Norm and Cliff will have their day in court after all.
In a victory for actors, the Supreme Court on Monday turned down Paramount Pictures’ claim that the studio alone has the right to profit from its “Cheers” characters, even if this means marketing talking robots who look like the actors who played Norm and Cliff in the long-running television series.
The high court’s action clears the way for the two actors, George Wendt and John Ratzenberger, finally to bring their lawsuit before a jury in Los Angeles.
The jurors will be called upon to decide whether Paramount and Host International Inc. were commercially exploiting the actors’ likenesses when they opened Cheers-style bars in several airports featuring the talking robots.
The two actors “are anxious to proceed to trial. This has been going on for eight years,” said Los Angeles lawyer Dale F. Kinsella, who represents Wendt and Ratzenberger.
The case highlighted a conflict in the law between the rights of performers and creators.
California law gives performers and celebrities a right to control the use of their images and to prohibit others from selling products with their “likenesses.”
However, federal copyright law gives studios the “exclusive right” to profit from the original characters that they create.
When the two actors sued Paramount over their licensing of the Cheers-type bars, the studio said that, because it had the copyright to the characters, the actors’ claims should be thrown out.
But the U.S. 9th Circuit Court of Appeals refused and ruled that the actor’s image is a “personal property right” owned by the actor and is separate from the copyright to the original character.
In a one-line order, the Supreme Court denied the studio’s appeal in the case (Paramount Pictures vs. Wendt and Ratzenberger, 99-1567).
The high court’s refusal to take up the case leaves intact the 9th Circuit ruling that strongly protects performers. If a Los Angeles jury rules for the actors and awards damages to them, the studio again could appeal the issue as high as the Supreme Court
Robert S. Chapman, a Los Angeles lawyer who represents Paramount, said he is optimistic the studio will prevail before the jury. The two robots who make bar talk are called “Bob” and “Hank” and do not closely resemble the two “Cheers” actors, he said.
“I think when the jury takes a look at the robots, they will side with us,” Chapman said.

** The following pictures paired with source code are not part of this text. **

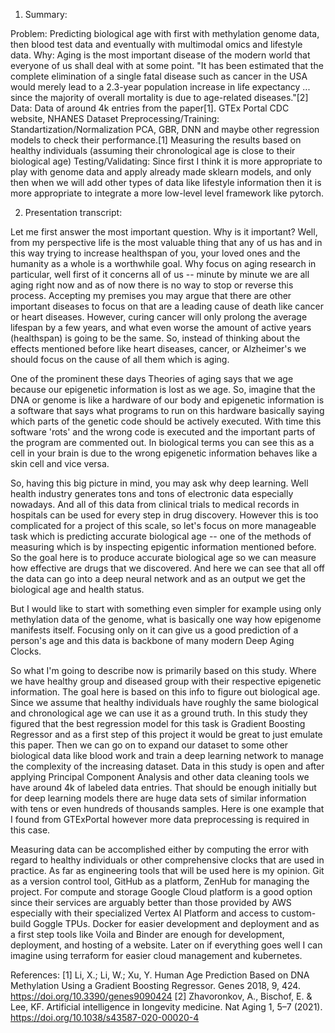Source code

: 1. Summary:

Problem:
    Predicting biological age with first with methylation genome data, then
    blood test data and eventually with multimodal omics and lifestyle data.
Why:
    Aging is the most important disease of the modern world that everyone of
    us shall deal with at some point.
    "It has been estimated that the complete elimination of a single fatal 
    disease such as cancer in the USA would merely lead to a 2.3-year
    population increase in life expectancy ... since the majority of overall
    mortality is due to age-related diseases."[2]
Data: 
    Data of around 4k entries from the paper[1].
    GTEx Portal
    CDC website, NHANES Dataset
Preprocessing/Training:
    Standartization/Normalization
    PCA, GBR, DNN and maybe other regression models to check their performance.[1]
    Measuring the results based on healthy individuals (assuming their chronological
    age is close to their biological age)
Testing/Validating:
    Since first I think it is more appropriate to play with
    genome data and apply already made sklearn models, and only then when we will
    add other types of data like lifestyle information then it is more appropriate
    to integrate a more low-level level framework like pytorch.


2. Presentation transcript:

Let me first answer the most important question. Why is it important? Well,
from my perspective life is the most valuable thing that any of us has and in
this way trying to increase healthspan of you, your loved ones and the
humanity as a whole is a worthwhile goal. Why focus on aging research in
particular, well first of it concerns all of us -- minute by minute we are all
aging right now and as of now there is no way to stop or reverse this process.
Accepting my premises you may argue that there are other important diseases to
focus on that are a leading cause of death like cancer or heart diseases.
However, curing cancer will only prolong the average lifespan by a few years, 
and what even worse the amount of active years (healthspan) is going to be the 
same. So, instead of thinking about the effects mentioned before like heart 
diseases, cancer, or Alzheimer's we should focus on the cause of all them which 
is aging. 

One of the prominent these days Theories of aging says that we age because our 
epigenetic information is lost as we age. So, imagine that the DNA or genome is 
like a hardware of our body and epigenetic information is a software that says 
what programs to run on this hardware basically saying which parts of the genetic 
code should be actively executed. With time this software 'rots' and the wrong code
is executed and the important parts of the program are commented out. In biological 
terms you can see this as a cell in your brain is due to the wrong epigenetic 
information behaves like a skin cell and vice versa. 

So, having this big picture in mind, you may ask why deep learning. Well health 
industry generates tons and tons of electronic data especially nowadays. And all 
of this data from clinical trials to medical records in hospitals can be used for 
every step in drug discovery. However this is too complicated for a project of this 
scale, so let's focus on more manageable task which is predicting accurate
biological age -- one of the methods of measuring which is by inspecting epigentic
information mentioned before. So the goal here is to produce accurate biological 
age so we can measure how effective are drugs that we discovered. And here we can 
see that all off the data can go into a deep neural network and as an output we get 
the biological age and health status.

But I would like to start with something even simpler for example using only 
methylation data of the genome, what is basically one way how epigenome manifests
itself. Focusing only on it can give us a good prediction of a person's age and this
data is backbone of many modern Deep Aging Clocks.

So what I'm going to describe now is primarily based on this study. Where we have
healthy group and diseased group with their respective epigenetic information.
The goal here is based on this info to figure out biological age. Since we assume
that healthy individuals have roughly the same biological and chronological age we 
can use it as a ground truth. In this study they figured that the best regression 
model for this task is Gradient Boosting Regressor and as a first step of this project
it would be great to just emulate this paper. Then we can go on to expand our dataset
to some other biological data like blood work and train a deep learning network 
to manage the complexity of the increasing dataset. Data in this study is open and
after applying Principal Component Analysis and other data cleaning tools we have 
around 4k of labeled data entries. That should be enough initially but for deep 
learning models there are huge data sets of similar information with tens or even 
hundreds of thousands samples. Here is one example that I found from GTExPortal 
however more data preprocessing is required in this case. 

Measuring data can be accomplished either by computing the error with regard to 
healthy individuals or other comprehensive clocks that are used in practice.
As far as engineering tools that will be used here is my opinion. Git as a 
version control tool, GitHub as a platform, ZenHub for managing the project.
For compute and storage Google Cloud platform is a good option since their 
services are arguably better than those provided by AWS especially with their
specialized Vertex AI Platform and access to custom-build Goggle TPUs. 
Docker for easier development and deployment and as a first step tools like
Voila and Binder are enough for development, deployment, and hosting of a 
website. Later on if everything goes well I can imagine using terraform for
easier cloud management and kubernetes.  


References:
[1]
Li, X.; Li, W.; Xu, Y. Human Age Prediction Based on DNA Methylation Using a
Gradient Boosting Regressor. Genes 2018, 9, 424.
https://doi.org/10.3390/genes9090424
[2]
Zhavoronkov, A., Bischof, E. & Lee, KF. Artificial intelligence in
longevity medicine. Nat Aging 1, 5–7 (2021).
https://doi.org/10.1038/s43587-020-00020-4
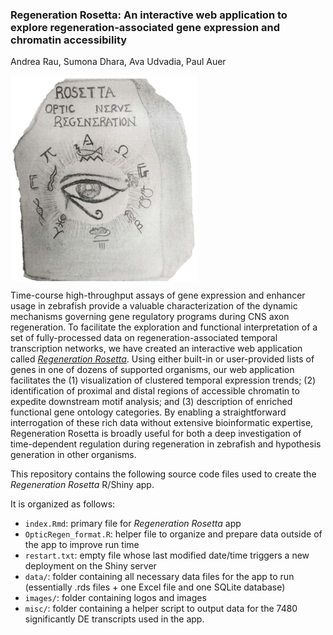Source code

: ### Regeneration Rosetta:  An interactive web application to explore regeneration-associated gene expression and chromatin accessibility

Andrea Rau, Sumona Dhara, Ava Udvadia, Paul Auer

<img src="rosetta.png" align="center" />

Time-course high-throughput assays of gene expression and enhancer usage in zebrafish provide a valuable characterization of the dynamic mechanisms governing gene regulatory programs during CNS axon regeneration. To facilitate the exploration and functional interpretation of a set of fully-processed data on regeneration-associated temporal transcription networks, we have created an interactive web application called [*Regeneration Rosetta*](http://ls-external-dev.uwm.edu/rosetta/). Using either built-in or user-provided lists of genes in one of dozens of supported organisms, our web application facilitates the (1) visualization of clustered temporal expression trends; (2) identification of proximal and distal regions of accessible chromatin to expedite downstream motif analysis; and (3) description of enriched functional gene ontology categories. By enabling a straightforward interrogation of these rich data without extensive bioinformatic expertise, Regeneration Rosetta is broadly useful for both a deep investigation of time-dependent regulation during regeneration in zebrafish and hypothesis generation in other organisms.

This repository contains the following source code files used to create the *Regeneration Rosetta* R/Shiny app.

It is organized as follows:

- `index.Rmd`: primary file for *Regeneration Rosetta* app
- `OpticRegen_format.R`: helper file to organize and prepare data outside of the app to improve run time
- `restart.txt`: empty file whose last modified date/time triggers a new deployment on the Shiny server
- `data/`: folder containing all necessary data files for the app to run (essentially .rds files + one Excel file and one SQLite database)
- `images/`: folder containing logos and images
- `misc/`: folder containing a helper script to output data for the 7480 significantly DE transcripts used in the app.



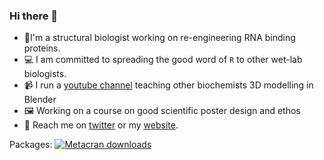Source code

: ### Hi there 👋

- 🔬I'm a structural biologist working on re-engineering RNA binding proteins.
- 💻 I am committed to spreading the good word of `R` to other wet-lab biologists.
- 📹 I run a [youtube channel](https://youtube.com/c/bradyjohnston) teaching other biochemists 3D modelling in Blender
- 🖼 Working on a course on good scientific poster design and ethos
- 🐤 Reach me on [twitter](https://twitter.com/bradyajohnston) or my [website](https://bradyajohnston.github.io).

<!--
**BradyAJohnston/bradyajohnston** is a ✨ _special_ ✨ repository because its `README.md` (this file) appears on your GitHub profile.

Here are some ideas to get you started:

- 🔭 I’m currently working on ...
- 🌱 I’m currently learning ...
- 👯 I’m looking to collaborate on ...
- 🤔 I’m looking for help with ...
- 💬 Ask me about ...
- 📫 How to reach me: ...
- 😄 Pronouns: ...
- ⚡ Fun fact: ...
-->

Packages: [![Metacran
downloads](https://cranlogs.r-pkg.org/badges/grand-total/r3dmol)](https://cran.r-project.org/package=r3dmol)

The appeal in the “Cheers” case was one of more than 1,200 that the Supreme Court turned away on the first day of its new term.
Typically, the justices choose a dozen or so cases that raise important legal issues from among the hundreds of appeals that arrive during the summer. Then, they issue one-line rejections for all the rest.
The appeals are closely watched, however, because they leave intact potentially significant lower-court rulings. Among the cases turned away:
* Supervisors who sexually harass both men and women may be immune from federal lawsuits. Steven and Karen Holman, a married couple who worked for the Indiana Department of Transportation, sued and complained that their supervisor had made sexual advances to both of them.
But the U.S. Court of Appeals in Chicago threw out their claim on grounds that “the ‘equal opportunity’ or ‘bisexual’ harasser . . . is not discriminating on the basis of sex” and therefore has not violated the federal law against sex discrimination. Without comment, the court refused to hear their appeal (Holman vs. Indiana, 00-230).
* Discoverers of lost shipwrecks are not entitled to all the gold and valuables they find. Instead, the insurance companies who paid claims on the shipwrecks are still the official owners of the treasure, even if it sat on the sea bottom for a century or more, the lower courts said. An Ohio treasure hunting team found the wreck of gold-laden S.S. Central America, which sank off the Atlantic Coast in 1857. The team does not own the treasure, the U.S. appeals court in Virginia said, but it is due a significant percentage as a salvage award. The high court turned away the divers’ claim to all of the “abandoned” treasure (Columbus-America Discovery vs. Atlantic Mutual, 99-1935).
* An experimental elementary school at UCLA can continue to use race as a factor in selecting its students (Hunter vs. Regents of the University of California, 00-135). Although the Supreme Court has rejected the official use of race as a decision-making factor in areas such as contracts and state scholarships, it refused to hear a challenge to the special school run by UCLA’s Graduate School of Education. Last year, the U.S. appeals court, on a 2-1 vote, said it was reasonable for the school to seek a racially balanced class because its purpose is to study how to improve urban schools.
* The $5 billion in punitive damages handed down against Exxon because of the 1989 oil spill in Alaska will not be overturned because of a bad joke by a court bailiff. The oil giant is still appealing the size of the award as excessive and unconstitutional, however.
During the jury’s long deliberations in 1994, a bailiff apparently pulled out his gun and in an offhand comment said that he might put one dissenting juror “out of her misery.” The bailiff said that he was only joking but he was later fired. In its appeals, Exxon said it was denied the right to a “fair and impartial jury.” But the U.S. appeals court in San Francisco rejected that claim and the justices refused to hear it as well (Exxon Mobil Corp. vs. Baker, 00-90).